Garbelotto and another scientist, David Rizzo at the University of California-Davis, are the first to use DNA technology on a new forest disease. They isolated Phytophthora ramorum’s DNA, tested hundreds of samples for its presence and identified 14 hosts in just 18 months, a process that would have taken years under conventional plant-pathology methods. More hosts are likely to be identified.

They’ve probably slowed Sudden Oak Death’s spread because their findings allow state and federal regulators to act quickly to ban movement of additional host plants from nurseries. The scientists have asked the U.S. Energy Department to fund gene mapping of the pathogen.

But what eludes them is a cure. In the lab they’re studying organic chemicals, biological compounds that might prevent infection by Phytophthora spores. They’re testing different types of protective trunk coatings that could be applied to a tree. They’re also trying to develop ways to boost a tree’s own defensive response. But nothing yet has proved a magic bullet. Another option is simply removing host species like bay laurel from the forests, but that could have unknown effects on an ecosystem.
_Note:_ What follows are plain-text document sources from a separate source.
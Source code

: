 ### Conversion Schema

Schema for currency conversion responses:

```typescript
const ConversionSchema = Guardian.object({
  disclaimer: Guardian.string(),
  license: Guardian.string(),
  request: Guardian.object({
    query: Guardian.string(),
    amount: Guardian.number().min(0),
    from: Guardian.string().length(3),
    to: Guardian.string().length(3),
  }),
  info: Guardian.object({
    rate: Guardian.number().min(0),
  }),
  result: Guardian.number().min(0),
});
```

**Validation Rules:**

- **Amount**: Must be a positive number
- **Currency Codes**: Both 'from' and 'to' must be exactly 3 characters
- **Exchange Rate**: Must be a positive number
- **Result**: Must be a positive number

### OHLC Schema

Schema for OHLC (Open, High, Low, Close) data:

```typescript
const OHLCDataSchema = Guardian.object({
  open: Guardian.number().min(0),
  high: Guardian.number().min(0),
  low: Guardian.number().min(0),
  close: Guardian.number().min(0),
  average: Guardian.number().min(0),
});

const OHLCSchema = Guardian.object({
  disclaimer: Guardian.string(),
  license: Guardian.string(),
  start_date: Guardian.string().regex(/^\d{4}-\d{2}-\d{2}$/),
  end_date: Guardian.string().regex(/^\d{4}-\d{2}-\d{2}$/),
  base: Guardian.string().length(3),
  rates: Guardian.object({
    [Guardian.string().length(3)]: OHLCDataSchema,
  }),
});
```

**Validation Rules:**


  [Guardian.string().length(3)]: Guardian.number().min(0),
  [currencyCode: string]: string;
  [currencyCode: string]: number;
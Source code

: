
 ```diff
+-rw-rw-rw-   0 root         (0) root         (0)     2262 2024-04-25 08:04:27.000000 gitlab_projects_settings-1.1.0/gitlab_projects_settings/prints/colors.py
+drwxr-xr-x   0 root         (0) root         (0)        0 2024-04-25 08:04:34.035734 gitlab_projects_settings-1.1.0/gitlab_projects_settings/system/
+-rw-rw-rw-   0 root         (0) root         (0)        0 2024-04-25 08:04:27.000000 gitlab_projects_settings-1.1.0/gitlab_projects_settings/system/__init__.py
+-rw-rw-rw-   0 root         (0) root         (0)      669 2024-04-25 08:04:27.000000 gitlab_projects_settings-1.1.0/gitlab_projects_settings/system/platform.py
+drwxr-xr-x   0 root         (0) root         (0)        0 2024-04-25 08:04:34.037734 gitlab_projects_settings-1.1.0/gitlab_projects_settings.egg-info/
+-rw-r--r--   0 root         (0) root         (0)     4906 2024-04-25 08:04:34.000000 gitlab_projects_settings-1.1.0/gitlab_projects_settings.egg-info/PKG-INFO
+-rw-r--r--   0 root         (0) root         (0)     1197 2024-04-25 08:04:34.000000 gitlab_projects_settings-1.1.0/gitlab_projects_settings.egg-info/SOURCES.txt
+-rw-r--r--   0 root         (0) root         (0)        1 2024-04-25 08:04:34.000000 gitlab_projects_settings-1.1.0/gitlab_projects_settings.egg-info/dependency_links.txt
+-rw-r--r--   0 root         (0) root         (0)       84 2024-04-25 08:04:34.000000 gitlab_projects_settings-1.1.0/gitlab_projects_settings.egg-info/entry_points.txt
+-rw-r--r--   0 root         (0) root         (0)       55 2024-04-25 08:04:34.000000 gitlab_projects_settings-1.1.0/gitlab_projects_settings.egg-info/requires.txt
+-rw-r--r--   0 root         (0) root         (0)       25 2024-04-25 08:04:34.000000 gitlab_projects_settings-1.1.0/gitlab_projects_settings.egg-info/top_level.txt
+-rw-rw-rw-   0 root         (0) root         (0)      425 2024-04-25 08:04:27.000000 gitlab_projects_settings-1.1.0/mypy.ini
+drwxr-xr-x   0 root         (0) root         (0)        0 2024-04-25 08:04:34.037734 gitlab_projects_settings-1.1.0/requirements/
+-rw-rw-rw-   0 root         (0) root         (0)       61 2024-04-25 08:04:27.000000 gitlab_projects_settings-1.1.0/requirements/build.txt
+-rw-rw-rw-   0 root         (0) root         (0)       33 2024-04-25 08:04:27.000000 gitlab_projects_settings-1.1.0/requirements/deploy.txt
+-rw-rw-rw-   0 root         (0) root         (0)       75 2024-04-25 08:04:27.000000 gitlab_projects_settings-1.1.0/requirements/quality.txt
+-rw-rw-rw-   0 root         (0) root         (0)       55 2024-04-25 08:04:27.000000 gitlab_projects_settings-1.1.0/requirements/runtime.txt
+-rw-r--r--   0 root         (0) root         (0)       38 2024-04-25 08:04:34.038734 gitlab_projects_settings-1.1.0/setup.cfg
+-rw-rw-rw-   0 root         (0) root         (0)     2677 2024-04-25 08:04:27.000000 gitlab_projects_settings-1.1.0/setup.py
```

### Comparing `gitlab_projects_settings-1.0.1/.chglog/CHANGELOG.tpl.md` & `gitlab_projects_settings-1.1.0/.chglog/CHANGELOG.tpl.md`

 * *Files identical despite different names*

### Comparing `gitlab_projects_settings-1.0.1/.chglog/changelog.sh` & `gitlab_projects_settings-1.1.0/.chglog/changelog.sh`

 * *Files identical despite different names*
Knowing where Phytophthora ramorum came from would help, but that, too, remains a mystery. It could be an exotic organism, accidentally introduced from a locale where native plants have resistance to it. Once here, it feasts on hosts that have no defense. It could be a new species produced by genetic change, a hybrid with a potent effect on oaks. Or it could have been present all along, benign until an unknown factor caused it to become destructive.

Some speculate that several wetter-than-normal winters are linked to the emergence of Sudden Oak Death. The pathogen is a fungus-like organism similar to algae that thrives in moist conditions. Others think pollution is a culprit, but Garbelotto discounts that. He says environmental factors could have sparked change in the pathogen, but he sees little evidence that they weakened the oaks.